* **WHAT THIS TASK INVOLVES**: Every line with the word "tests" in it should be extracted from the data that follows.

* **Pictures paired with source code**:
------------------------

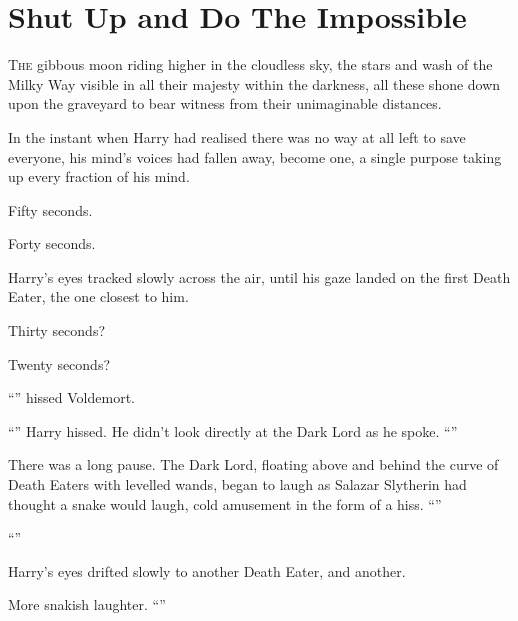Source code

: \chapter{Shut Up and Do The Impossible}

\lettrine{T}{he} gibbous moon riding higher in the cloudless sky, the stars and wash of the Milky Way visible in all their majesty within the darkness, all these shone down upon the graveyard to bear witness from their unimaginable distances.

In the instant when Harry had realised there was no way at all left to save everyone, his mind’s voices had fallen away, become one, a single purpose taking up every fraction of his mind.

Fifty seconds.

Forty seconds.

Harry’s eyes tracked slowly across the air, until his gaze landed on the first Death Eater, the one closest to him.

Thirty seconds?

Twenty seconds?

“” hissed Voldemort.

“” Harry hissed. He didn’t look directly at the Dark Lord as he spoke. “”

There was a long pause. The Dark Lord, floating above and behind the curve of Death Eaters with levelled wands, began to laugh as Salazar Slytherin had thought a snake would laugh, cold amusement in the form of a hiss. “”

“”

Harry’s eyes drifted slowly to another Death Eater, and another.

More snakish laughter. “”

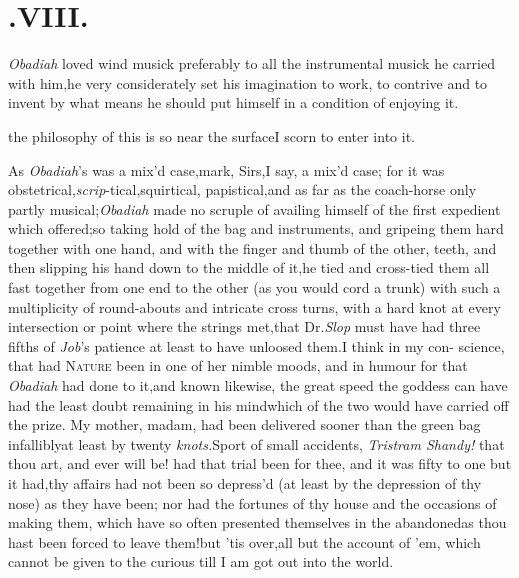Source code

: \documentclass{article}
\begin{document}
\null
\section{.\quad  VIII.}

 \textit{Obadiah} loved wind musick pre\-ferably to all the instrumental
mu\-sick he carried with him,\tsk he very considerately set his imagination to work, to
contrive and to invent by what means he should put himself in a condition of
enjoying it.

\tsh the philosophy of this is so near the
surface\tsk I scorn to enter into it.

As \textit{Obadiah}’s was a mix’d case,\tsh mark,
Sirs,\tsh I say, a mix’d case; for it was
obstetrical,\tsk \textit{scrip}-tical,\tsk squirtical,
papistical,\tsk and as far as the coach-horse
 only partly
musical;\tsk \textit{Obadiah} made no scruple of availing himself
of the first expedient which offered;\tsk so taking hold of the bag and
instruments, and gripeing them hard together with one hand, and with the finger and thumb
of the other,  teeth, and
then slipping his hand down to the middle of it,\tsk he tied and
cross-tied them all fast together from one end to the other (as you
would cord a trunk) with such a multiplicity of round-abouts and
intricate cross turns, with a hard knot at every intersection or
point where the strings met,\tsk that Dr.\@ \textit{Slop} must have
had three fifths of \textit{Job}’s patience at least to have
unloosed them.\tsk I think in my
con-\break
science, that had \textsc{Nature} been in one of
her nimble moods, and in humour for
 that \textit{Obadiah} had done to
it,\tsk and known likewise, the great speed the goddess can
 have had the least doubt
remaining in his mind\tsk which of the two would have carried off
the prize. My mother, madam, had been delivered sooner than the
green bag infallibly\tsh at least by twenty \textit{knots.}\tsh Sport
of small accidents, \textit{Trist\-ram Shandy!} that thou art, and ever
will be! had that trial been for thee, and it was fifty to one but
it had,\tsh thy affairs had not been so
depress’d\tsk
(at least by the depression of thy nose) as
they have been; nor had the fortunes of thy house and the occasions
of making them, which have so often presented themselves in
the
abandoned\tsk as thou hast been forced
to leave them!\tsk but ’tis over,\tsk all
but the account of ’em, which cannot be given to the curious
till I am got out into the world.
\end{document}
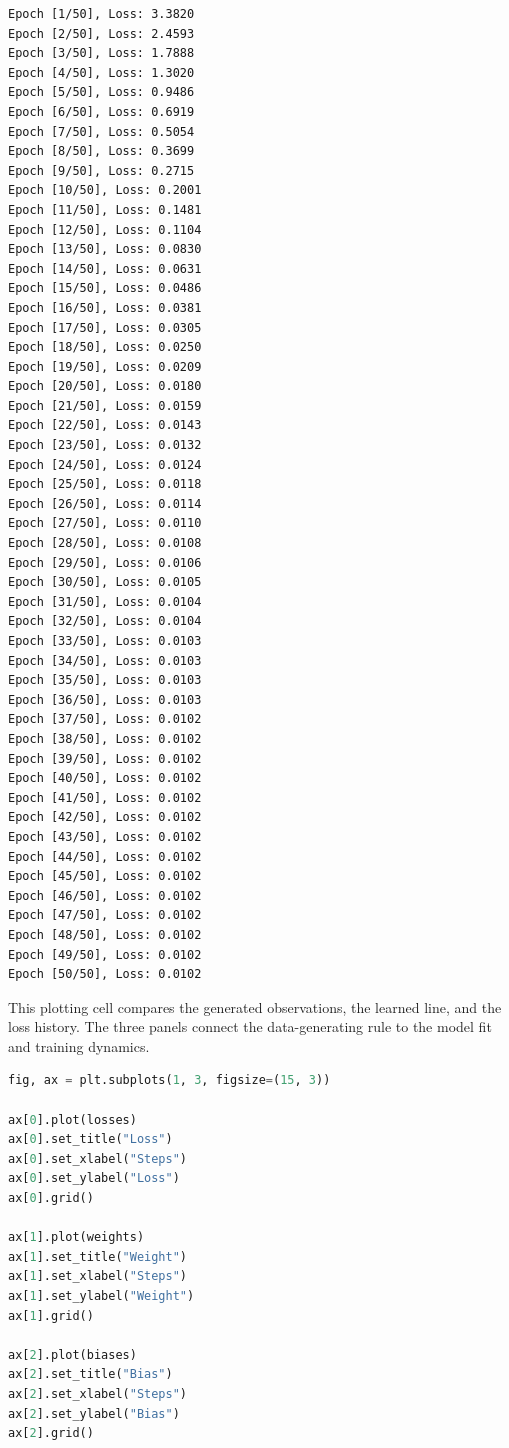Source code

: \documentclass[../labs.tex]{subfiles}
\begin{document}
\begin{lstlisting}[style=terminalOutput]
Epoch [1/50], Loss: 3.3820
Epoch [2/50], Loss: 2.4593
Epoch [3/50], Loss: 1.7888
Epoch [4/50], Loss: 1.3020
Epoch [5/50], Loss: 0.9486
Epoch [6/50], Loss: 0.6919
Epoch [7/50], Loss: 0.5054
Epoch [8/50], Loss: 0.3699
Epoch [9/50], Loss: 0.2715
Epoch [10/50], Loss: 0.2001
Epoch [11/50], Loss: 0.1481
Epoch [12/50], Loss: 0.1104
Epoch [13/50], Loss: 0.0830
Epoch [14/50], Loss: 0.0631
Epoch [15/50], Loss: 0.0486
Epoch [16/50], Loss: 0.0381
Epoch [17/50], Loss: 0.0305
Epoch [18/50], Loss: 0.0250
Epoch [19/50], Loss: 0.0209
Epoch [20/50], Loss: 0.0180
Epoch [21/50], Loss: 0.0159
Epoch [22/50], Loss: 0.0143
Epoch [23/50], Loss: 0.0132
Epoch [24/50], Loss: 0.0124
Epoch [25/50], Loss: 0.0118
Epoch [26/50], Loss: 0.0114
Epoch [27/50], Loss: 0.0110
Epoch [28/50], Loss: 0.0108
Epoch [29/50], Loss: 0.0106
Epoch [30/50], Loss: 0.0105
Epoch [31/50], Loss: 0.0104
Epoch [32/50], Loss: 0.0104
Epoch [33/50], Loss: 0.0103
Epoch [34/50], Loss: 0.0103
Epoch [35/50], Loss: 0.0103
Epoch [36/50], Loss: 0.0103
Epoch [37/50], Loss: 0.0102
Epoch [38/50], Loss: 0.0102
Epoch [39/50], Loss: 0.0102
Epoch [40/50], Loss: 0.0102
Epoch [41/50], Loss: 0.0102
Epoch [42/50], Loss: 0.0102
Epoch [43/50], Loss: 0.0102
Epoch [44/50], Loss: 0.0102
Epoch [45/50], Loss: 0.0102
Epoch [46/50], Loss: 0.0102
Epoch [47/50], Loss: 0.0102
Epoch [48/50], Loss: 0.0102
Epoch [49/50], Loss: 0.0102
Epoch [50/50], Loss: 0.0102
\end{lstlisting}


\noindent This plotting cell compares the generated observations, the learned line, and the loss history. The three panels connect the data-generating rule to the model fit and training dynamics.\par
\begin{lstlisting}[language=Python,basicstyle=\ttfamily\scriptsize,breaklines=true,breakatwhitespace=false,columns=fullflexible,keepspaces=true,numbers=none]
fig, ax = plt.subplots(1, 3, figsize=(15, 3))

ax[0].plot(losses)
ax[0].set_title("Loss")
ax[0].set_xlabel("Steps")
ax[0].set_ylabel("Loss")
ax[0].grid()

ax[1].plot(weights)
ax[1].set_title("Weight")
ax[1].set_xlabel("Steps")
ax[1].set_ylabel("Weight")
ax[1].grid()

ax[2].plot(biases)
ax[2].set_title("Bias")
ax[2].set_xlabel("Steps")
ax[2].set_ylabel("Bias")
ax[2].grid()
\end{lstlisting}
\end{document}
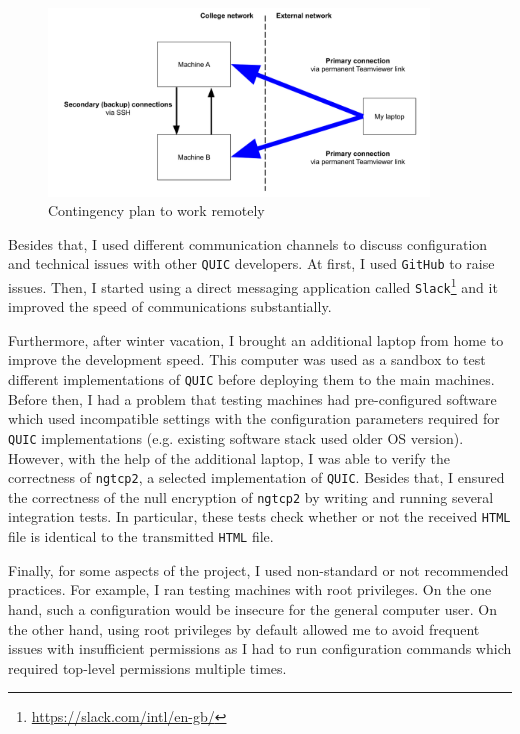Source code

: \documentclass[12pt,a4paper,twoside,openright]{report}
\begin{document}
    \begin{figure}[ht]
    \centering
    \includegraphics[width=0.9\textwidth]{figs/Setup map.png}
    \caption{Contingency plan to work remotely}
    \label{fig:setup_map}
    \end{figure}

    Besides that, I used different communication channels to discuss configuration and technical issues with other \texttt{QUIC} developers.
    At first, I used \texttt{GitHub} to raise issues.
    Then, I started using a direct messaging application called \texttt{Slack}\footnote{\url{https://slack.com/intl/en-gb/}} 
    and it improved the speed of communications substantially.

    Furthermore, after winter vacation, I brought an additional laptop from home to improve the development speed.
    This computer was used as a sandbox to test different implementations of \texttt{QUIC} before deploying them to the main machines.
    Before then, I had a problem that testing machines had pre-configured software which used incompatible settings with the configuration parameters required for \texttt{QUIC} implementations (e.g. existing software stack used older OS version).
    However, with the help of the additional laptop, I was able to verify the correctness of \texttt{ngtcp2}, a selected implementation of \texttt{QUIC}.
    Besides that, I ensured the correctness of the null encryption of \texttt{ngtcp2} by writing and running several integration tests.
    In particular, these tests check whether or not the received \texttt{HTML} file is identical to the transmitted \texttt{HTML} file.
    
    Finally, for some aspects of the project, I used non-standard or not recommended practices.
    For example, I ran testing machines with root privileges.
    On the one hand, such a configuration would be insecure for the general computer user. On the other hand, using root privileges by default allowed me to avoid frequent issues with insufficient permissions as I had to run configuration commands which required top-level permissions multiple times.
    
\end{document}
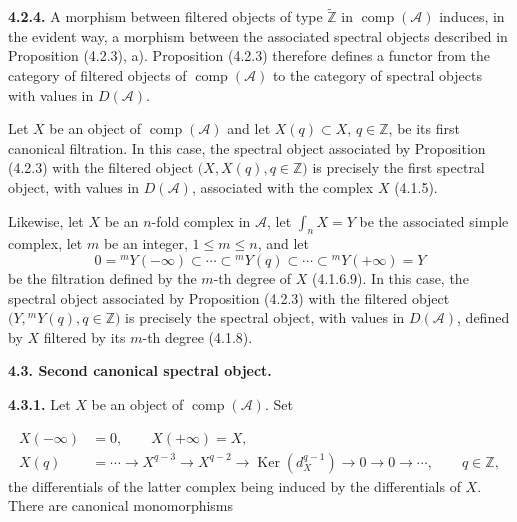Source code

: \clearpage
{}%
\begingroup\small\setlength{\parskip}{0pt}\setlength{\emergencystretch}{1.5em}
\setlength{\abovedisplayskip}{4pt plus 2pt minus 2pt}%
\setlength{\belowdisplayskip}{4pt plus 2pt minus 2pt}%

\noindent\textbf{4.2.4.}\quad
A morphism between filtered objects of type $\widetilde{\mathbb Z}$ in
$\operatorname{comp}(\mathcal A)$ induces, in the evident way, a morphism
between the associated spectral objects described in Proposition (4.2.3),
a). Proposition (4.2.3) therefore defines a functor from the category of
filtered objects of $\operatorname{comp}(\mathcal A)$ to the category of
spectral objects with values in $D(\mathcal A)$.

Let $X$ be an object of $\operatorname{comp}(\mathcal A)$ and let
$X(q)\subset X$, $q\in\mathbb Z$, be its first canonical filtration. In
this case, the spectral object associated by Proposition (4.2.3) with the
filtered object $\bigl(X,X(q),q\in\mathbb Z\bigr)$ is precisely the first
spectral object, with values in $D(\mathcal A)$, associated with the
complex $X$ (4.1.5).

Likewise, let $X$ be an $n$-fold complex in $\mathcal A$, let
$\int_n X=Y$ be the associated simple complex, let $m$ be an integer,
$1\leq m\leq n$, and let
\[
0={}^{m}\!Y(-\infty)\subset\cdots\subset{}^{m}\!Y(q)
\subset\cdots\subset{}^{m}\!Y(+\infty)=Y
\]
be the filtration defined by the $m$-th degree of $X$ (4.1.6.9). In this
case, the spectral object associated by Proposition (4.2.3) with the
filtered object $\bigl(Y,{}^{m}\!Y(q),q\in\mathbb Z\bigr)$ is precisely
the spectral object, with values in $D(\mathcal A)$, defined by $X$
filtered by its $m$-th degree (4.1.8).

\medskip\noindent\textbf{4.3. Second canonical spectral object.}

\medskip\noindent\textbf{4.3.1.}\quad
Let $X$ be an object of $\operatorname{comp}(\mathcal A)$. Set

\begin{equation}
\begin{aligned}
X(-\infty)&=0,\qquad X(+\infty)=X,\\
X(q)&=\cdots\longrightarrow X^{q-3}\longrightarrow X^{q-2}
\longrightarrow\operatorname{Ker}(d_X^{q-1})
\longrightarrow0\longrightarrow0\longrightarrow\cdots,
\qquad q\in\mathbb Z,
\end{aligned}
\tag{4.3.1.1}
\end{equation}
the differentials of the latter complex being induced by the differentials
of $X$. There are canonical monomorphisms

------------------------

* **RESPONSE TO THE TASK**:
    Besides that, I ensured the correctness of the null encryption of \texttt{ngtcp2} by writing and running several integration tests.
    In particular, these tests check whether or not the received \texttt{HTML} file is identical to the transmitted \texttt{HTML} file.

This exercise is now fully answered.